The introduction of ASV methods was marked by a debate about their utility. Although OTUs do not provide such precise and accurate measurements of sequence variation, they are still an acceptable and valuable approach. In one research study, Glassman and Martiny confirmed the suitability of OTUs for investigating broad-scale ecological diversity. They concluded that OTUs and ASVs provided similar results, with ASVs enabling a slightly stronger detection of fungal and bacterial diversity. And their work indicated that even though species diversification can be measured more accurately with ASVs, the use of OTUs in well-constructed studies is generally valid to demonstrate diversification at broad scales.

Some have argued that ASVs should replace OTUs in marker-gene analysis.

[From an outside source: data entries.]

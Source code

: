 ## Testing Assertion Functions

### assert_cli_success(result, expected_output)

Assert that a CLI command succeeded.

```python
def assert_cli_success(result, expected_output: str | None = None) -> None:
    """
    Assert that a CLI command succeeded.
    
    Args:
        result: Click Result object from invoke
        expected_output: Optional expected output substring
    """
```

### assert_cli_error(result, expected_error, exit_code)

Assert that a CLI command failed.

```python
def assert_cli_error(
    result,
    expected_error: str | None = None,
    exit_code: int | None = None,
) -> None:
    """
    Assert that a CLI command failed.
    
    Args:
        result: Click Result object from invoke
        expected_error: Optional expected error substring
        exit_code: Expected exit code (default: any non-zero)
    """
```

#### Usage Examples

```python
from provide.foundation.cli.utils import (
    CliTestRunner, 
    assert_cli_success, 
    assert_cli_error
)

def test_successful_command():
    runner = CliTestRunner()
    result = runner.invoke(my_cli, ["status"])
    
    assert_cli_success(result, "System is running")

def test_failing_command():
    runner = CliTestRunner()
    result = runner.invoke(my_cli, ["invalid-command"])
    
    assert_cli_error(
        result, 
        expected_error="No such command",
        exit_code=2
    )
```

Their arguments focus on the precision, tractability, reproducibility, and comprehensiveness they can bring to marker-gene analysis. For these researchers, the utility of finer sequence resolution (precision) and the advantage of being able to easily compare sequences between different studies (tractability and reproducibility) make ASVs the better option for analyzing sequence differences. By contrast, since OTUs depend on the specifics of the similarity thresholds used to generate them, the units within any OTU can vary across researchers, experiments, and databases. Thus comparison across OTU-based studies and datasets can be very challenging.

== ASV methods ==
Popular methods for resolving ASVs including DADA2, Deblur, MED, and UNOISE. These methods work broadly by generating an error model tailored to an individual sequencing run and employing algorithms that use the model to distinguish between true biological sequences and those generated by error.